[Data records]

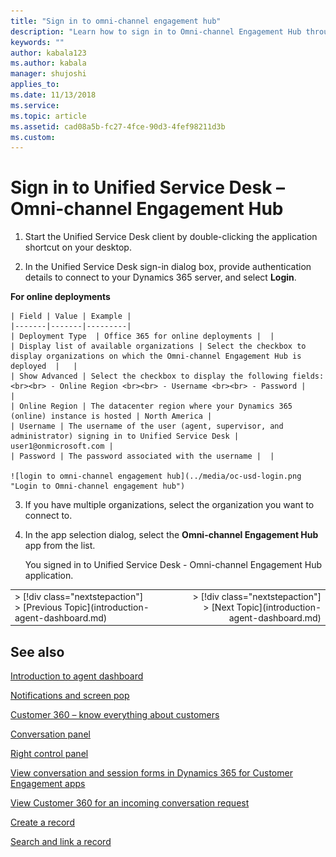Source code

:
 ```yaml
---
title: "Sign in to omni-channel engagement hub"
description: "Learn how to sign in to Omni-channel Engagement Hub through Unified Service Desk client application."
keywords: ""
author: kabala123
ms.author: kabala
manager: shujoshi
applies_to: 
ms.date: 11/13/2018
ms.service: 
ms.topic: article
ms.assetid: cad08a5b-fc27-4fce-90d3-4fef98211d3b
ms.custom: 
---
```

# Sign in to Unified Service Desk – Omni-channel Engagement Hub

1.  Start the Unified Service Desk client by double-clicking the application shortcut on your desktop.

2.  In the Unified Service Desk sign-in dialog box, provide authentication details to connect to your Dynamics 365 server, and select **Login**.

 **For online deployments**

    | Field | Value | Example |
    |-------|-------|---------|
    | Deployment Type  | Office 365 for online deployments |  |
    | Display list of available organizations | Select the checkbox to display organizations on which the Omni-channel Engagement Hub is deployed  |   |
    | Show Advanced | Select the checkbox to display the following fields: <br><br> - Online Region <br><br> - Username <br><br> - Password |                       |
    | Online Region | The datacenter region where your Dynamics 365 (online) instance is hosted | North America |
    | Username | The username of the user (agent, supervisor, and administrator) signing in to Unified Service Desk | user1@onmicrosoft.com |
    | Password | The password associated with the username |  |

    ![login to omni-channel engagement hub](../media/oc-usd-login.png "Login to Omni-channel engagement hub")  

3.  If you have multiple organizations, select the organization you want to connect to.

4.  In the app selection dialog, select the **Omni-channel Engagement Hub** app from the list.

    You signed in to Unified Service Desk - Omni-channel Engagement Hub application.

<table width="100%">
    <tr>
        <td align="left">
            > [!div class="nextstepaction"]</br>
            > [Previous Topic](introduction-agent-dashboard.md)
        </td>
        <td align="right">
            > [!div class="nextstepaction"]</br>
            > [Next Topic](introduction-agent-dashboard.md)
        </td>
    </tr>
</table>


## See also

[Introduction to agent dashboard](introduction-agent-dashboard.md)

[Notifications and screen pop](notifications-screen-pop.md)

[Customer 360 – know everything about customers](customer360-overview-existing-challenges.md)

[Conversation panel](left-control-panel.md)

[Right control panel](right-control-panel.md)

[View conversation and session forms in Dynamics 365 for Customer Engagement apps](view-omni-channel-conversation-omni-channel-session-dynamics365-apps.md)

[View Customer 360 for an incoming conversation request](view-customer360-incoming-conversation-request.md)

[Create a record](create-record.md)

[Search and link a record](search-link-record.md)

Task objective: Search the data for the string "display" and say how many lines include it, giving only the number.

Solution for this problem: 2